Welfare facilities in the Republic of Serbia, aka the Autonomous Province of Vojvodina, do not have a special rulebook for implementation of physical restraint and isolation measures of beneficiaries whose health status is such that they could harm themselves or others in their immediate surroundings. In order to establish to what degree these measures are implemented under the circumstances, who decides on it, as well as whether the beneficiaries' official representatives and other institutions in charge are being informed about them, the Provincial Protector of Citizens - Ombudsman (PPCO) conducted a research survey entitled 'Implementation of Physical Restraint and Isolation Measures in Welfare Facilities in AP of Vojvodina'.
The survey has been conducted in 25 welfare facilities, aka homes housing various beneficiaries (the elderly, children, people with psychiatric conditions, as well as those with mental and sensory disabilities) in Vojvodina. Its results indicate that more restrictive measures of physical restraint and isolation of beneficiaries are used relatively rarely or only as the last instance in cases of people whose behavior could be harmful to themselves or others. The survey has also showed that the decision-making procedures and the way of implementation of these measures differ from one facility to another.

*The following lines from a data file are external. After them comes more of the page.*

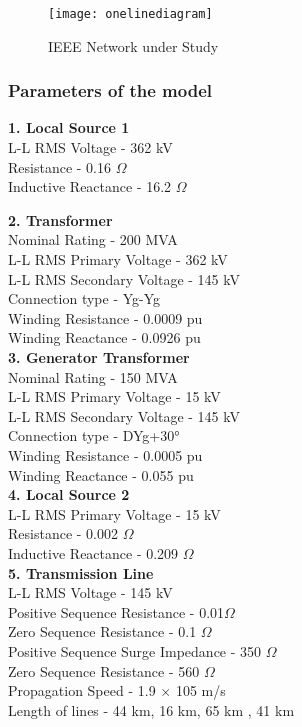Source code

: \begin{figure}[!htbp]
    \centering
    \texttt{[image: onelinediagram]}
    \caption[IEEE Network under Study]{IEEE Network under Study \cite{ApplicationofTransientRecovery}}
    \label{fig:IEEE Network under Study }
\end{figure}

\subsubsection*{Parameters of the model}

\textbf{1. Local Source 1}\\
L-L RMS Voltage - 362 kV\\
Resistance - 0.16 $\Omega$\\
Inductive Reactance - 16.2 $\Omega$\\
\clearpage

\textbf{2. Transformer}\\
Nominal Rating - 200 MVA\\
L-L RMS Primary Voltage - 362 kV \\
L-L RMS Secondary Voltage - 145 kV\\
Connection type - Yg-Yg\\
Winding Resistance - 0.0009 pu\\
Winding Reactance - 0.0926 pu\\

\textbf{3. Generator Transformer}\\
Nominal Rating - 150 MVA\\
L-L RMS Primary Voltage - 15 kV \\
L-L RMS Secondary Voltage - 145 kV\\
Connection type - DYg+\ang{30}\\
Winding Resistance - 0.0005 pu\\
Winding Reactance - 0.055 pu\\

\textbf{4. Local Source 2}\\
L-L RMS Primary Voltage - 15 kV\\
Resistance - 0.002 $\Omega$\\
Inductive Reactance - 0.209 $\Omega$\\

\textbf{5. Transmission Line}\\
L-L RMS Voltage - 145 kV\\
Positive Sequence Resistance - 0.01$\Omega$\\
Zero Sequence Resistance - 0.1 $\Omega$\\
Positive Sequence Surge Impedance - 350 $\Omega$\\
Zero Sequence Resistance - 560 $\Omega$\\
Propagation Speed - 1.9 $\times$ 105 m/s\\
Length of lines - 44 km, 16 km, 65 km , 41 km\\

'All this time, welfare institutions lack a clearly defined rulebook on the measures of treating agitated beneficiaries and it is a major problem. Inconsistencies in this field have led to a general feeling of insecurity of employees in immediate contact with beneficiaries,' says the general manager of one of the facilities providing inputs for the survey. Considering various needs and health conditions with elderly population, the interviewees also hold that it is justified and absolutely necessary for measures of physical restraint and isolation of people in welfare facilities to be regulated by a specific welfare-related document.
'The legislation introduces clear rules - mandatory and equal treatment according to proscribed norms. It provides for minimum mistakes,' says one of the interviewees. Lacking an adequate rulebook pertaining to welfare, the PPCO did the survey referring to the provisions of the Rulebook on Specific Conditions for Implementation of Measures of Physical Restraint and Isolation of People with Mental Disabilities Treated in Psychiatric Institutions. However, this rulebook regulates procedures in healthcare facilities and relates to only one specific category of beneficiaries, meaning that it is not entirely relevant for and applicable in welfare institutions.
Besides lacing a proper rulebook, the interviewees indicated that the question of institutional placement of people with a mental disability (of usu. moderate degree) and in need of psychiatric treatment beside it is still unresolved. Serbia has no facilities for adequate institutional housing such people, so they usually get portrayed and categorized as people with a severe degree of mental disability and placed in any of the available welfare facilities, regardless of the fact that the existing facilities are objectively not in a position to provide them with an adequate treatment.